EBJ gets aircraft carrier named after her hometown hero

DAVID TAFFET | Senior Staff Writer

Rep. Eddie Bernice Johnson worked for years to get the Congressional Medal of Honor for Doris “Dorie” Miller, a WWII serviceman from her hometown of Waco. And on Martin Luther King Jr.’s birthday, the Navy announced it would name its next aircraft carrier after him.

Miller was a cook onboard the U.S.S. West Virginia in Pearl Harbor when the Japanese attacked on Dec. 7, 1941. He served breakfast that morning and was collecting laundry when his ship was hit by the first of seven torpedoes plus two bombs.

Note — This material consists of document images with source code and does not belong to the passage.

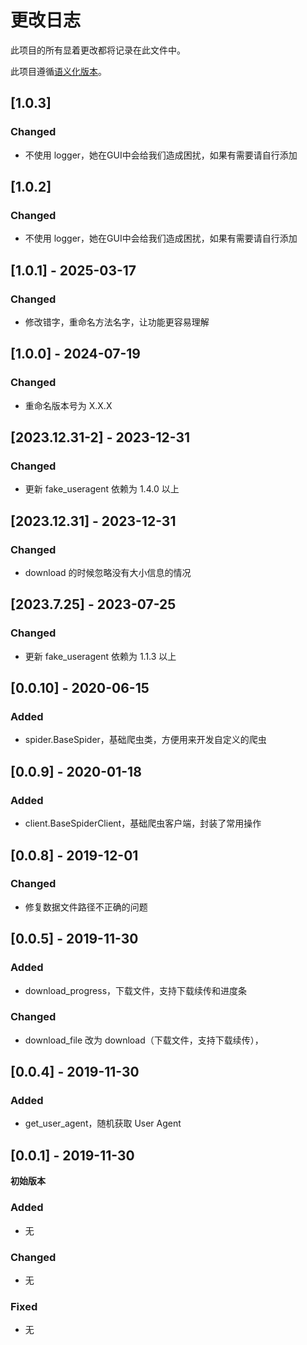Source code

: # 更改日志

此项目的所有显着更改都将记录在此文件中。

此项目遵循[语义化版本](https://semver.org/lang/zh-CN/)。

## [1.0.3]
### Changed
- 不使用 logger，她在GUI中会给我们造成困扰，如果有需要请自行添加

## [1.0.2]
### Changed
- 不使用 logger，她在GUI中会给我们造成困扰，如果有需要请自行添加

## [1.0.1] - 2025-03-17
### Changed
- 修改错字，重命名方法名字，让功能更容易理解

## [1.0.0] - 2024-07-19
### Changed
- 重命名版本号为 X.X.X


## [2023.12.31-2] - 2023-12-31
### Changed
- 更新 fake_useragent 依赖为 1.4.0 以上

## [2023.12.31] - 2023-12-31
### Changed
- download 的时候忽略没有大小信息的情况

## [2023.7.25] - 2023-07-25
### Changed
- 更新 fake_useragent 依赖为 1.1.3 以上

## [0.0.10] - 2020-06-15
### Added
- spider.BaseSpider，基础爬虫类，方便用来开发自定义的爬虫

## [0.0.9] - 2020-01-18
### Added
- client.BaseSpiderClient，基础爬虫客户端，封装了常用操作

## [0.0.8] - 2019-12-01
### Changed
- 修复数据文件路径不正确的问题

## [0.0.5] - 2019-11-30
### Added
- download_progress，下载文件，支持下载续传和进度条
### Changed
- download_file 改为 download（下载文件，支持下载续传），

## [0.0.4] - 2019-11-30
### Added
- get_user_agent，随机获取 User Agent

## [0.0.1] - 2019-11-30
**初始版本**
### Added
- 无
### Changed
- 无
### Fixed
- 无

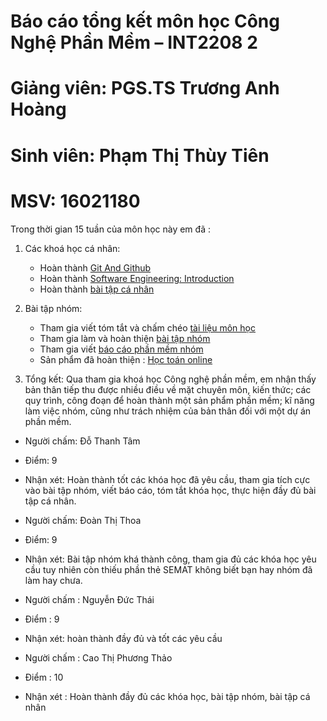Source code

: # Báo cáo tổng kết môn học Công Nghệ Phần Mềm – INT2208 2

# Giảng viên: PGS.TS Trương Anh Hoàng
# Sinh viên: Phạm Thị Thùy Tiên
# MSV: 16021180

Trong thời gian 15 tuần của môn học này em đã : 
1. Các khoá học cá nhân:
	- Hoàn thành [Git And Github](https://github.com/ThuyTienUet/INT2208-2-2018/tree/master/PhamThiThuyTien/Git)
	- Hoàn thành [Software Engineering: Introduction](https://github.com/ThuyTienUet/INT2208-2-2018/tree/master/PhamThiThuyTien)
	- Hoàn thành [bài tập cá nhân](https://github.com/ThuyTienUet/INT2208-2-2018/tree/master/PhamThiThuyTien/app)
2. Bài tập nhóm:
	- Tham gia viết tóm tắt và chấm chéo [tài liệu môn học](https://docs.google.com/document/d/1a4i_31R8WBUAnF91syr1FwBpKoAiTY6rEJt1xWjb74M/edit#)
	- Tham gia làm và hoàn thiện [bài tập nhóm](https://github.com/ThuyTienUet/MathFun)
	- Tham gia viết [báo cáo phần mềm nhóm](https://docs.google.com/document/d/1GindPYEOervh_Tc985ib1UAhPYS2SZe4ZT2_SSZJebk/edit#heading=h.c977fg1e7e4v)
	- Sản phẩm đã hoàn thiện : [Học toán online](https://mathfun-angular-childrenteam.firebaseapp.com/)

3.	Tổng kết: 
Qua tham gia khoá học Công nghệ phần mềm, em nhận thấy bản thân tiếp thu được nhiều điều về mặt chuyên môn, kiến thức; các quy trình, công đoạn để hoàn thành một sản phẩm phần mềm; kĩ năng làm việc nhóm, cũng như trách nhiệm của bản thân đối với một dự án phần mềm.

- Người chấm: Đỗ Thanh Tâm
- Điểm: 9
- Nhận xét: Hoàn thành tốt các khóa học đã yêu cầu, tham gia tích cực vào bài tập nhóm, viết báo cáo, tóm tắt khóa học, thực hiện đầy đủ bài tập cá nhân.

- Người chấm: Đoàn Thị Thoa
- Điểm: 9
- Nhận xét: Bài tập nhóm khá thành công, tham gia đủ các khóa học yêu cầu tuy nhiên còn thiếu phần thẻ SEMAT không biết bạn hay nhóm đã làm hay chưa.

- Người chấm : Nguyễn Đức Thái
- Điểm : 9
- Nhận xét: hoàn thành đầy đủ và tốt các yêu cầu

- Người chấm : Cao Thị Phương Thảo
- Điểm : 10
- Nhận xét : Hoàn thành đầy đủ các khóa học, bài tập nhóm, bài tập cá nhân
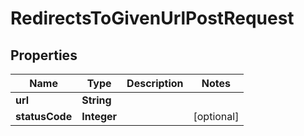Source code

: 

# RedirectsToGivenUrlPostRequest


## Properties

| Name | Type | Description | Notes |
|------------ | ------------- | ------------- | -------------|
|**url** | **String** |  |  |
|**statusCode** | **Integer** |  |  [optional] |



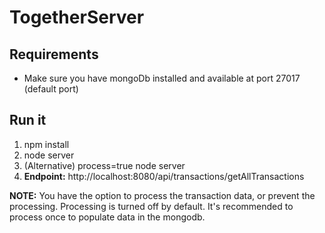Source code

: # TogetherServer

## Requirements
* Make sure you have mongoDb installed and available at port 27017 (default port)

## Run it
1. npm install
2. node server
3. (Alternative) process=true node server
4. **Endpoint:** http://localhost:8080/api/transactions/getAllTransactions

**NOTE:** You have the option to process the transaction data, or prevent the processing. Processing is turned off by default. It's recommended to process once to populate data in the mongodb.
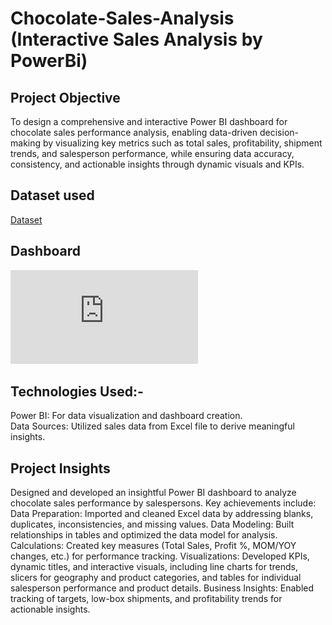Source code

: # Chocolate-Sales-Analysis (Interactive Sales Analysis by PowerBi)
## Project Objective
To design a comprehensive and interactive Power BI dashboard for chocolate sales performance analysis, enabling data-driven decision-making by visualizing key metrics such as total sales, profitability, shipment trends, and salesperson performance, while ensuring data accuracy, consistency, and actionable insights through dynamic visuals and KPIs.
## Dataset used
<a href="https://github.com/aniketedgaonkar/Chocolate-Sales-Analysis/blob/main/ac-sample-data.xlsx">Dataset</a>
## Dashboard
![Dashboard Screenshot](https://github.com/aniketedgaonkar/Chocolate-Sales-Analysis/blob/main/Chocolate%20Sales%20Analysis.pdf)
## Technologies Used:-
Power BI: For data visualization and dashboard creation.<br>
Data Sources: Utilized sales data from Excel file to derive meaningful insights.
## Project Insights 
Designed and developed an insightful Power BI dashboard to analyze chocolate sales performance by salespersons. Key achievements include:
Data Preparation: Imported and cleaned Excel data by addressing blanks, duplicates, inconsistencies, and missing values.
Data Modeling: Built relationships in tables and optimized the data model for analysis.
Calculations: Created key measures (Total Sales, Profit %, MOM/YOY changes, etc.) for performance tracking.
Visualizations: Developed KPIs, dynamic titles, and interactive visuals, including line charts for trends, slicers for geography and product categories, and tables for individual salesperson performance and product details.
Business Insights: Enabled tracking of targets, low-box shipments, and profitability trends for actionable insights.

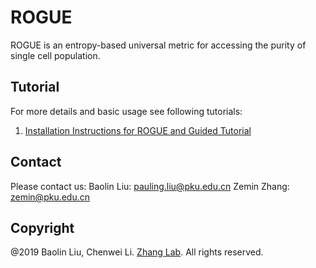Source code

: # ROGUE
ROGUE is an entropy-based universal metric for accessing the purity of single cell population.

## Tutorial
For more details and basic usage see following tutorials:
1.	[Installation Instructions for ROGUE and Guided Tutorial](https://github.com/PaulingLiu/ROGUE/tree/master/vignettes/ROGUE_Tutorials.html)

## Contact
Please contact us:
Baolin Liu: pauling.liu@pku.edu.cn
Zemin Zhang: zemin@pku.edu.cn

## Copyright
@2019 Baolin Liu, Chenwei Li. [Zhang Lab](http://cancer-pku.cn/). All rights reserved.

Because Miller was black, he was not allowed to handle guns. But when his ship was attacked, he headed for his battle station and saved lives on his ship and on others by his actions. He was awarded the Navy Cross, the third highest award in that branch of the military at that time. He was the first African-American to receive that award.

Until Franklin Roosevelt’s administration, blacks couldn’t serve in the military at all. Under FDR, attendant, steward and cook positions were open. Miller enlisted in 1939 at age 19.

When the attack started, Miller heard heard the call to battle stations. So he raced to the deck. When he got on deck, he heard the captain had been wounded, so he raced to the bridge then carried the captain down to first aid before helping other wounded sailors to safety.

Miller saw an anti-aircraft gun not being used, so he went over to it and began shooting. Although he hadn’t been trained on the .50-caliber machine gun, he downed one of the attacking planes. He then continued to rescue other sailors before the ship sank.

In the film Pearl Harbor, Miller was portrayed by Cuba Gooding Jr.

In 1942, Miller was called home to head a war bond tour. He appeared in Waco and Dallas as well as in California. He was also featured in a 1943 U.S. Navy recruiting poster before reporting to the Puget Sound Navy Yard where he was assigned to the escort carrier U.S.S. Liscomb Bay.

Waco has honored its hometown hero by naming a city recreation center, a YMCA, a cemetery and an elementary school after him.

Before Johnson entered Congress in 1993, Reps. Jake Pickle, Barbara Jordan, Mickey Leland and Craig Washington worked to honor Miller with the Congressional Medal of Honor. In March 2015, Johnson re-introduced a piece of legislation to grant him the award.

He never was awarded that Congressional Medal of Honor. But on Monday, Jan. 20, acting Secretary of the Navy Thomas Modly and Rep. Johnson announced Miller would be the first African-American to have an aircraft carrier named after him.

“The sacrifice and patriotism of heroes like Doris Miller inspired me to pursue public service,” Johnson said. “Though he is deserving of even higher official recognition, including the Medal of Honor, the announcement of the naming of this vessel on Martin Luther King Day could not be more fitting.”

Miller went missing in action in November 1943 during the Battle of Makin when his ship was sunk by a Japanese submarine. Of 900 people on his ship, only 272 survived, and a year later Miller was listed as presumed dead.